CARACAS, Venezuela — The gunmen descended a street on Monday night toward a park taken over by student demonstrators in the western city of San Cristóbal, the crucible of the protests that have shaken Venezuela. They opened fire, and a 23-year-old student leader, Daniel Tinoco, fell. Hit in the upper body, he died before he got to a hospital, fellow protesters said.
Less than a week earlier, in Caracas, someone opened fire and killed a 25-year-old soldier, Acner López, who was riding on a motorcycle. Residents said he was in a group of soldiers shooting tear gas at demonstrators and apartment buildings. The shot that killed him, investigators believe, came from someone in one of the apartments.
These two deaths, among more than 20 that the government says are linked to over a month of protests, are emblematic of a spiral of violence that people on both sides of this country’s bitter political divide seem increasingly willing to accept.
A few days earlier, in Caracas, near the spot where Mr. López was gunned down, Ana Karina Urquia stood in the entryway of her apartment house, talking about the possibility that one of her neighbors on the block might have fired the fatal shot. Police and National Guard officers and soldiers swarmed the street, some of them eyeing the surrounding buildings nervously.
“This is desperation, collective fatigue on both sides,” Ms. Urquia said of the violence. “I think both sides are looking for it to explode.”
She said she wanted a peaceful solution to the nation’s problems but feared that the country was veering toward more bloodshed. “There will be more deaths,” she said, “but there will be a solution.”
Each side accuses the other of feeding a climate of violence.
While Mr. Maduro has said he wants dialogue, he often speaks with a fiery anger about the protesters in daily television appearances, labeling them fascists and conspirators. His government has begun holding a series of meetings, often televised, that it terms a national peace conference, but most prominent opposition figures have boycotted them, as have student protest leaders.
At the same time, his government has continued to clamp down on the rallies and other protests.
In Caracas on Saturday and on Monday, marches were blocked by hundreds of police officers and soldiers. And in San Cristóbal, where the government held some of its peace conference meetings last week, residents say security forces have continued harsh tactics, entering residential neighborhoods to clear demonstrators’ barricades, arresting protesters and firing tear gas and plastic buckshot.
Many in the opposition believe that the government uses groups of armed civilian supporters to intimidate protesters, and there have been several episodes around the country in which, protesters say, they were fired on by armed men in civilian clothes. In other cases, protesters have been accused of shooting at government supporters.
The mayor of San Cristóbal, Daniel Ceballos, posted a message on his Twitter account on Monday night saying the members of an armed pro-government group were in the area when Mr. Tinoco was killed.
Many details of the nighttime attack remain unclear, but accounts of protesters and residents agreed on several points.
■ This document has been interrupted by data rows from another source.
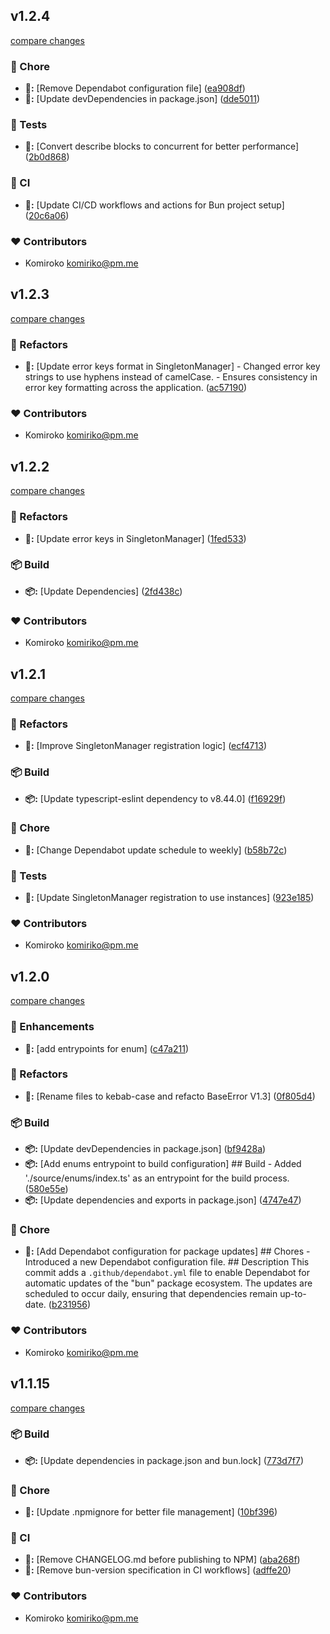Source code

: 
## v1.2.4

[compare changes](https://github.com/NowaraJS/singleton-manager/compare/v1.2.3...v1.2.4)

### 🦉 Chore

- **🦉:** [Remove Dependabot configuration file] ([ea908df](https://github.com/NowaraJS/singleton-manager/commit/ea908df))
- **🦉:** [Update devDependencies in package.json] ([dde5011](https://github.com/NowaraJS/singleton-manager/commit/dde5011))

### 🧪 Tests

- **🧪:** [Convert describe blocks to concurrent for better performance] ([2b0d868](https://github.com/NowaraJS/singleton-manager/commit/2b0d868))

### 🤖 CI

- **🤖:** [Update CI/CD workflows and actions for Bun project setup] ([20c6a06](https://github.com/NowaraJS/singleton-manager/commit/20c6a06))

### ❤️ Contributors

- Komiroko <komiriko@pm.me>

## v1.2.3

[compare changes](https://github.com/NowaraJS/singleton-manager/compare/v1.2.2...v1.2.3)

### 🧹 Refactors

- **🧹:** [Update error keys format in SingletonManager] - Changed error key strings to use hyphens instead of camelCase. - Ensures consistency in error key formatting across the application. ([ac57190](https://github.com/NowaraJS/singleton-manager/commit/ac57190))

### ❤️ Contributors

- Komiroko <komiriko@pm.me>

## v1.2.2

[compare changes](https://github.com/NowaraJS/singleton-manager/compare/v1.2.1...v1.2.2)

### 🧹 Refactors

- **🧹:** [Update error keys in SingletonManager] ([1fed533](https://github.com/NowaraJS/singleton-manager/commit/1fed533))

### 📦 Build

- **📦:** [Update Dependencies] ([2fd438c](https://github.com/NowaraJS/singleton-manager/commit/2fd438c))

### ❤️ Contributors

- Komiroko <komiriko@pm.me>

## v1.2.1

[compare changes](https://github.com/NowaraJS/singleton-manager/compare/v1.2.0...v1.2.1)

### 🧹 Refactors

- **🧹:** [Improve SingletonManager registration logic] ([ecf4713](https://github.com/NowaraJS/singleton-manager/commit/ecf4713))

### 📦 Build

- **📦:** [Update typescript-eslint dependency to v8.44.0] ([f16929f](https://github.com/NowaraJS/singleton-manager/commit/f16929f))

### 🦉 Chore

- **🦉:** [Change Dependabot update schedule to weekly] ([b58b72c](https://github.com/NowaraJS/singleton-manager/commit/b58b72c))

### 🧪 Tests

- **🧪:** [Update SingletonManager registration to use instances] ([923e185](https://github.com/NowaraJS/singleton-manager/commit/923e185))

### ❤️ Contributors

- Komiroko <komiriko@pm.me>

## v1.2.0

[compare changes](https://github.com/NowaraJS/singleton-manager/compare/v1.1.15...v1.2.0)

### 🚀 Enhancements

- **🚀:** [add entrypoints for enum] ([c47a211](https://github.com/NowaraJS/singleton-manager/commit/c47a211))

### 🧹 Refactors

- **🧹:** [Rename files to kebab-case and refacto BaseError V1.3] ([0f805d4](https://github.com/NowaraJS/singleton-manager/commit/0f805d4))

### 📦 Build

- **📦:** [Update devDependencies in package.json] ([bf9428a](https://github.com/NowaraJS/singleton-manager/commit/bf9428a))
- **📦:** [Add enums entrypoint to build configuration] ## Build - Added './source/enums/index.ts' as an entrypoint for the build process. ([580e55e](https://github.com/NowaraJS/singleton-manager/commit/580e55e))
- **📦:** [Update dependencies and exports in package.json] ([4747e47](https://github.com/NowaraJS/singleton-manager/commit/4747e47))

### 🦉 Chore

- **🦉:** [Add Dependabot configuration for package updates] ## Chores - Introduced a new Dependabot configuration file. ## Description This commit adds a `.github/dependabot.yml` file to enable Dependabot for automatic updates of the "bun" package ecosystem. The updates are scheduled to occur daily, ensuring that dependencies remain up-to-date. ([b231956](https://github.com/NowaraJS/singleton-manager/commit/b231956))

### ❤️ Contributors

- Komiroko <komiriko@pm.me>

## v1.1.15

[compare changes](https://github.com/NowaraJS/singleton-manager/compare/v1.1.14...v1.1.15)

### 📦 Build

- **📦:** [Update dependencies in package.json and bun.lock] ([773d7f7](https://github.com/NowaraJS/singleton-manager/commit/773d7f7))

### 🦉 Chore

- **🦉:** [Update .npmignore for better file management] ([10bf396](https://github.com/NowaraJS/singleton-manager/commit/10bf396))

### 🤖 CI

- **🤖:** [Remove CHANGELOG.md before publishing to NPM] ([aba268f](https://github.com/NowaraJS/singleton-manager/commit/aba268f))
- **🤖:** [Remove bun-version specification in CI workflows] ([adffe20](https://github.com/NowaraJS/singleton-manager/commit/adffe20))

### ❤️ Contributors

- Komiroko <komiriko@pm.me>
One woman said that she saw about 10 men arrive in a white pickup and dismount, and that they were accompanied by two motorcycles. Others said a group of men on foot had approached the area controlled by the protesters.
Ms. Hernández said the student protesters, who have maintained a camp for weeks in a park on a wide avenue, heard three gunshots and saw the men approaching. They shot back with small bags of explosive powder, sometimes used as fireworks, propelled from hand-held metal tubes that the protesters call mortars.
Ms. Hernández said the men answered with gunfire. She said that one of the protesters had a gun and fired back.
At that point, she said, “a rain of bullets came down; we couldn’t move.”
She said that one of the protesters started to move up the street toward the gunfire when another protester pulled him into the shelter of a building. Mr. Tinoco was just behind them, she said, and was hit. “He is in a better place than us,” she said. “We’re not going to give up the fight.”
In an interview about two weeks before he was killed, Mr. Tinoco, a mechanical engineering student, said that while the students were armed with stones, gasoline bombs, homemade mortars and other crude weapons, the goal was to defend themselves against soldiers or armed government supporters who might try to dislodge them from their protest camp and the barricades they had built to stop traffic.
A burly young man, Mr. Tinoco was in charge of a group of students whose job was to protect the camp.
“We watch for when they come to attack us, and we defend ourselves,” he said. Asked if he was afraid, Mr. Tinoco said that “there is no brave man who is not afraid.”